**Task item**
Transcribe every record beneath, precisely as written.

**Source material**
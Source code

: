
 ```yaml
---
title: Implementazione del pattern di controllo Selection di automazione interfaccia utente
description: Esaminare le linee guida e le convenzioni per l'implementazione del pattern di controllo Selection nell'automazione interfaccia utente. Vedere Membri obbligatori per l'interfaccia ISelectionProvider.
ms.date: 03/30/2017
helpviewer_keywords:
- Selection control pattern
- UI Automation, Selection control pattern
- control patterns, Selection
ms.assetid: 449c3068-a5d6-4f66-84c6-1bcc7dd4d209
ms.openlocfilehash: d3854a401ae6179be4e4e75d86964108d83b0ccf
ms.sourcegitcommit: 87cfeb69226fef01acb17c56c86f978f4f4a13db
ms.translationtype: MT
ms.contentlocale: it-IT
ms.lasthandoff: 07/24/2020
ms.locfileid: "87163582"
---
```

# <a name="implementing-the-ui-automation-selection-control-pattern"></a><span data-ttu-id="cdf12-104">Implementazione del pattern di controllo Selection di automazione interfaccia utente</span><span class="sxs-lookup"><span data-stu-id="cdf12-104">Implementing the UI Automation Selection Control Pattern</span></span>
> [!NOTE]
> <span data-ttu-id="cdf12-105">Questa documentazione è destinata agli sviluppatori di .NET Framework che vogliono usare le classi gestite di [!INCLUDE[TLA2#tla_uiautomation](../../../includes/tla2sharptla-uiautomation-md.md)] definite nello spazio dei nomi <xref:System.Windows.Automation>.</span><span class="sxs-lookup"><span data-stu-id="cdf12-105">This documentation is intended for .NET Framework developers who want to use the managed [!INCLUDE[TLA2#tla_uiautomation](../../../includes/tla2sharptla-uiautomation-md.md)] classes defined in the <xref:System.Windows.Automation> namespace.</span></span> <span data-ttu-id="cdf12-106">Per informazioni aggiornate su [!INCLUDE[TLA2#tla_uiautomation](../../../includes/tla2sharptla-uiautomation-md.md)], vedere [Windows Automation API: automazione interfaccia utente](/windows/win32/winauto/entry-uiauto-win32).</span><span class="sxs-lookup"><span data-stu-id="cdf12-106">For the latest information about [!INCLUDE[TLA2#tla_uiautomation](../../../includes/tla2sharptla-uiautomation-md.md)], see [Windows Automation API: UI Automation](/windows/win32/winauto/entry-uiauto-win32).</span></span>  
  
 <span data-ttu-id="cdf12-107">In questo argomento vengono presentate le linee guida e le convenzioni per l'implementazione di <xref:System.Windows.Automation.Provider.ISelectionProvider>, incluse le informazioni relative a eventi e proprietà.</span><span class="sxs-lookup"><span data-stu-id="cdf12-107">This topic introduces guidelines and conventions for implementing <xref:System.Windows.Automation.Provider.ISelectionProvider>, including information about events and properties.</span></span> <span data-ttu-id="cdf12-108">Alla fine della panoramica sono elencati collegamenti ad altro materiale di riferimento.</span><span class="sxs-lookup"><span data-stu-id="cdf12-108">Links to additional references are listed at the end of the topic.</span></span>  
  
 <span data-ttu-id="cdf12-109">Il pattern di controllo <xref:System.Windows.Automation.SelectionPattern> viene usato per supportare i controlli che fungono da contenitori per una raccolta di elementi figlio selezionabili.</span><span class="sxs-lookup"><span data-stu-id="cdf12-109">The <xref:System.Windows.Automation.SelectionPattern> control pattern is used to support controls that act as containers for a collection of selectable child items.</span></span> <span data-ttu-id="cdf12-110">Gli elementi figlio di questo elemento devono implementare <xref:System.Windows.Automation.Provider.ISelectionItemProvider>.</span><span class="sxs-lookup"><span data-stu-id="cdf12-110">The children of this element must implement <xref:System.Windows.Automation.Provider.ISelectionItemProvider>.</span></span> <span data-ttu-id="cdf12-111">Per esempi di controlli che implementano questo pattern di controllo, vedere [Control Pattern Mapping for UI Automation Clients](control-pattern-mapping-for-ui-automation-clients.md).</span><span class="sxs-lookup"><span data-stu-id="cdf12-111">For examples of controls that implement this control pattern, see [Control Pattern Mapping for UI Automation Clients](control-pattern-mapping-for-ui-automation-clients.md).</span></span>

**Answer**
Source code

:
 ```yaml
---
title: Implementazione del pattern di controllo Selection di automazione interfaccia utente
description: Esaminare le linee guida e le convenzioni per l'implementazione del pattern di controllo Selection nell'automazione interfaccia utente. Vedere Membri obbligatori per l'interfaccia ISelectionProvider.
ms.date: 03/30/2017
helpviewer_keywords:
- Selection control pattern
- UI Automation, Selection control pattern
- control patterns, Selection
ms.assetid: 449c3068-a5d6-4f66-84c6-1bcc7dd4d209
ms.openlocfilehash: d3854a401ae6179be4e4e75d86964108d83b0ccf
ms.sourcegitcommit: 87cfeb69226fef01acb17c56c86f978f4f4a13db
ms.translationtype: MT
ms.contentlocale: it-IT
ms.lasthandoff: 07/24/2020
ms.locfileid: "87163582"
---
```

# <a name="implementing-the-ui-automation-selection-control-pattern"></a><span data-ttu-id="cdf12-104">Implementazione del pattern di controllo Selection di automazione interfaccia utente</span><span class="sxs-lookup"><span data-stu-id="cdf12-104">Implementing the UI Automation Selection Control Pattern</span></span>
> [!NOTE]
> <span data-ttu-id="cdf12-105">Questa documentazione è destinata agli sviluppatori di .NET Framework che vogliono usare le classi gestite di [!INCLUDE[TLA2#tla_uiautomation](../../../includes/tla2sharptla-uiautomation-md.md)] definite nello spazio dei nomi <xref:System.Windows.Automation>.</span><span class="sxs-lookup"><span data-stu-id="cdf12-105">This documentation is intended for .NET Framework developers who want to use the managed [!INCLUDE[TLA2#tla_uiautomation](../../../includes/tla2sharptla-uiautomation-md.md)] classes defined in the <xref:System.Windows.Automation> namespace.</span></span> <span data-ttu-id="cdf12-106">Per informazioni aggiornate su [!INCLUDE[TLA2#tla_uiautomation](../../../includes/tla2sharptla-uiautomation-md.md)], vedere [Windows Automation API: automazione interfaccia utente](/windows/win32/winauto/entry-uiauto-win32).</span><span class="sxs-lookup"><span data-stu-id="cdf12-106">For the latest information about [!INCLUDE[TLA2#tla_uiautomation](../../../includes/tla2sharptla-uiautomation-md.md)], see [Windows Automation API: UI Automation](/windows/win32/winauto/entry-uiauto-win32).</span></span>  
  
 <span data-ttu-id="cdf12-107">In questo argomento vengono presentate le linee guida e le convenzioni per l'implementazione di <xref:System.Windows.Automation.Provider.ISelectionProvider>, incluse le informazioni relative a eventi e proprietà.</span><span class="sxs-lookup"><span data-stu-id="cdf12-107">This topic introduces guidelines and conventions for implementing <xref:System.Windows.Automation.Provider.ISelectionProvider>, including information about events and properties.</span></span> <span data-ttu-id="cdf12-108">Alla fine della panoramica sono elencati collegamenti ad altro materiale di riferimento.</span><span class="sxs-lookup"><span data-stu-id="cdf12-108">Links to additional references are listed at the end of the topic.</span></span>  
  
 <span data-ttu-id="cdf12-109">Il pattern di controllo <xref:System.Windows.Automation.SelectionPattern> viene usato per supportare i controlli che fungono da contenitori per una raccolta di elementi figlio selezionabili.</span><span class="sxs-lookup"><span data-stu-id="cdf12-109">The <xref:System.Windows.Automation.SelectionPattern> control pattern is used to support controls that act as containers for a collection of selectable child items.</span></span> <span data-ttu-id="cdf12-110">Gli elementi figlio di questo elemento devono implementare <xref:System.Windows.Automation.Provider.ISelectionItemProvider>.</span><span class="sxs-lookup"><span data-stu-id="cdf12-110">The children of this element must implement <xref:System.Windows.Automation.Provider.ISelectionItemProvider>.</span></span> <span data-ttu-id="cdf12-111">Per esempi di controlli che implementano questo pattern di controllo, vedere [Control Pattern Mapping for UI Automation Clients](control-pattern-mapping-for-ui-automation-clients.md).</span><span class="sxs-lookup"><span data-stu-id="cdf12-111">For examples of controls that implement this control pattern, see [Control Pattern Mapping for UI Automation Clients](control-pattern-mapping-for-ui-automation-clients.md).</span></span>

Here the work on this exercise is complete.